After slumping yesterday, I’m restored and re-invigorated today. Some, I think, is due to a terrific writing session yesterday afternoon, the sort of session where my typing can’t keep up with the speed of the story being ‘dictated’ to me.

 

And some is work. Whereas yesterday, I went in 'bleah' and experienced connectivity issues that further deterred my work initiative, today I went in and –

Frozen computer. Blue screen, no, not the dreaded BSOD, the Blue Screen of Death to those who remember, no, but another one I encounter that I can’t track down. It’s a recurring Tuesday issue and seems to be associated either with my VPN Client and its updating process or the world computing project. This is a project to connect idle computers – with permission – to create a massive chained supercomputer and see what can be done with its computing power.

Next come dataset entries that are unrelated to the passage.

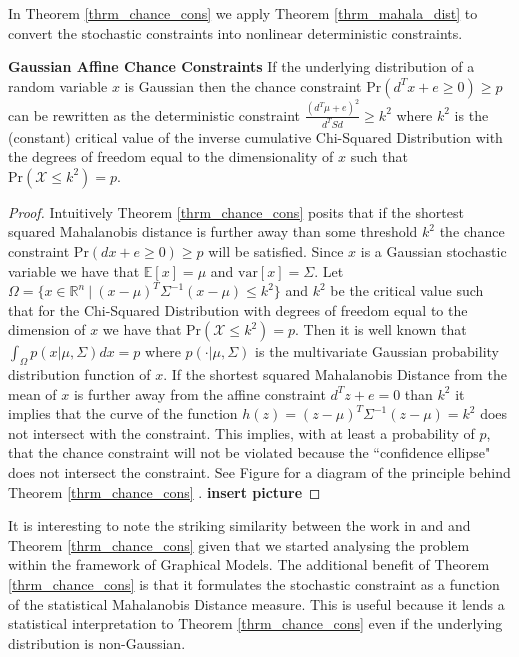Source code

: In Theorem \ref{thrm_chance_cons} we apply Theorem \ref{thrm_mahala_dist} to convert the stochastic constraints into nonlinear deterministic constraints.
\begin{thrm}
\textbf{Gaussian Affine Chance Constraints} If the underlying distribution of a random variable $x$ is Gaussian then the chance constraint $\text{Pr}(d^Tx + e \geq 0) \geq p$ can be rewritten as the deterministic constraint $\frac{(d^T\mu+e)^2}{d^TSd} \geq k^2$ where $k^2$ is the (constant) critical value of the inverse cumulative Chi-Squared Distribution with the degrees of freedom equal to the dimensionality of $x$ such that $\text{Pr}(\mathcal{X} \leq k^2) = p$. 
\label{thrm_chance_cons}
\end{thrm}
\begin{proof}
Intuitively Theorem \ref{thrm_chance_cons} posits that if the shortest squared Mahalanobis distance is further away than some threshold $k^2$ the chance constraint $\text{Pr}(dx + e \geq 0) \geq p$ will be satisfied. Since $x$ is a Gaussian stochastic variable we have that $\mathbb{E}[x] =\mu$ and $\text{var}[x]=\Sigma$. Let $\Omega = \{x \in \mathbb{R}^n~|~(x-\mu)^T\Sigma^{-1}(x-\mu) \leq k^2\}$ and $k^2$ be the critical value such that for the Chi-Squared Distribution with degrees of freedom equal to the dimension of $x$ we have that $\text{Pr}(\mathcal{X} \leq k^2) = p$. Then it is well known \cite{mahala2} that $\int_{\Omega}p(x|\mu, \Sigma)dx = p$ where $p(\cdot|\mu, \Sigma)$ is the multivariate Gaussian probability distribution function of $x$. If the shortest squared Mahalanobis Distance from the mean of $x$ is further away from the affine constraint $d^Tz+e=0$ than $k^2$ it implies that the curve of the function $h(z) = (z-\mu)^T\Sigma^{-1}(z-\mu) = k^2$ does not intersect with the constraint. This implies, with at least a probability of $p$, that the chance constraint will not be violated because the ``confidence ellipse" does not intersect the constraint. See Figure for a diagram of the principle behind Theorem \ref{thrm_chance_cons} \cite{mahala1}. 
\textbf{insert picture}
\end{proof}
It is interesting to note the striking similarity between the work in \cite{vanhessem1} and \cite{vanhessem2} and Theorem \ref{thrm_chance_cons} given that we started analysing the problem within the framework of Graphical Models. The additional benefit of Theorem \ref{thrm_chance_cons} is that it formulates the stochastic constraint as a function of the statistical Mahalanobis Distance measure. This is useful because it lends a statistical interpretation to Theorem \ref{thrm_chance_cons} even if the underlying distribution is non-Gaussian.


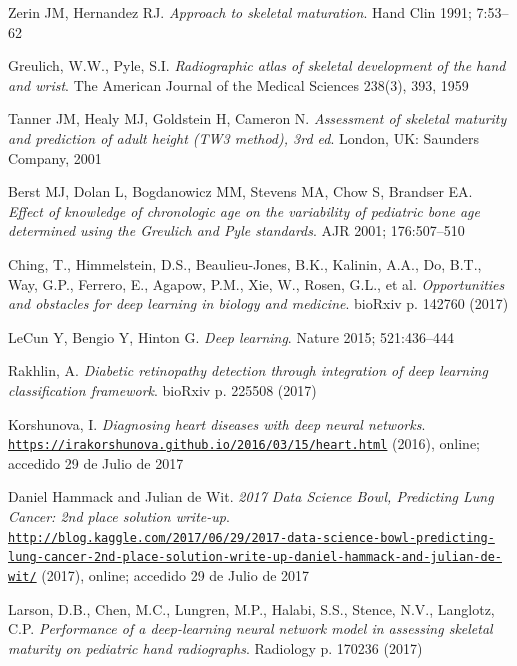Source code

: \documentclass[conference]{IEEEtran}
\begin{document}
\begin{thebibliography}{00}
Zerin JM, Hernandez RJ. 
\textit{Approach to skeletal maturation}. 
Hand Clin 1991; 7:53–62

Greulich, W.W., Pyle, S.I.
\textit{Radiographic atlas of skeletal development of the hand and wrist}. 
The American Journal of the Medical Sciences 238(3), 393, 1959

Tanner JM, Healy MJ, Goldstein H, Cameron N.
\textit{Assessment of skeletal maturity and prediction of adult height (TW3 method), 3rd ed}. 
London, UK: Saunders Company, 2001

Berst MJ, Dolan L, Bogdanowicz MM, Stevens MA, Chow S, Brandser EA.
\textit{Effect of knowledge of chronologic age on the variability of pediatric bone age determined using the Greulich and Pyle standards}. 
AJR 2001; 176:507–510

Ching, T., Himmelstein, D.S., Beaulieu-Jones, B.K., Kalinin, A.A., Do, B.T., Way, G.P., Ferrero, E., Agapow, P.M., Xie, W., Rosen, G.L., et al.
\textit{Opportunities and obstacles for deep learning in biology and medicine}.
bioRxiv p. 142760 (2017)

LeCun Y, Bengio Y, Hinton G.
\textit{Deep learning}.
Nature 2015; 521:436–444

Rakhlin, A.
\textit{Diabetic retinopathy detection through integration of deep learning classification framework}.
bioRxiv p. 225508 (2017)

Korshunova, I.
\textit{Diagnosing heart diseases with deep neural networks}.
\\\texttt{\url{https://irakorshunova.github.io/2016/03/15/heart.html}} (2016), online; accedido 29 de Julio de 2017


Daniel Hammack and Julian de Wit.
\textit{2017 Data Science Bowl, Predicting Lung Cancer: 2nd place solution write-up}.
\\\texttt{\url{http://blog.kaggle.com/2017/06/29/2017-data-science-bowl-predicting-lung-cancer-2nd-place-solution-write-up-daniel-hammack-and-julian-de-wit/}} (2017), online; accedido 29 de Julio de 2017

Larson, D.B., Chen, M.C., Lungren, M.P., Halabi, S.S., Stence, N.V., Langlotz, C.P.
\textit{Performance of a deep-learning neural network model in assessing skeletal maturity on pediatric hand radiographs}.
Radiology p. 170236 (2017)


\end{thebibliography}
\end{document}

One of those two things seem to cause my computer grief. My only option on encountering it is a hard boot and recovery. Only took fifteen minutes today but it took down the spreadsheets I’d opened, leaving me grumbling, where was I? as I sipped my first cup of coffee, listened to a conference call and stared out the window at the drizzle, wondering where the day was and the outside temperature. But last night I’d decided I needed to apply myself and work today, so after giving the computer my best glower of irritation, I got on with it.

So now I’m deep into the writing flow, that terrific, fantastic place where my mind screams, “Keep up, keep up,” and I scramble to write and capture and edit and revise, eager to get into the next chapter, the next scenes, and the next, and the next, and the next. Of course, I must rush to chase the muse, which puts me on edge but it’s a high, an exhilarating adventure in being. I hang on and type and write like crazy, though I feel myself falling behind, recalling, what was that scene between Mother Nature and Death I envisioned while flipping through Brain on Fire? What was it that came to me as I watched House of Cards?

A little thought, a little coffee, a little more coffee, and a trickle begins, gaining momentum and volume, then bursting upon me – Yes, now I remember.

And partly, I think writing through about my work frustrations and weariness helped me expunge that poison and helped me find my balance again.

 

Time to write like crazy, at least one more day.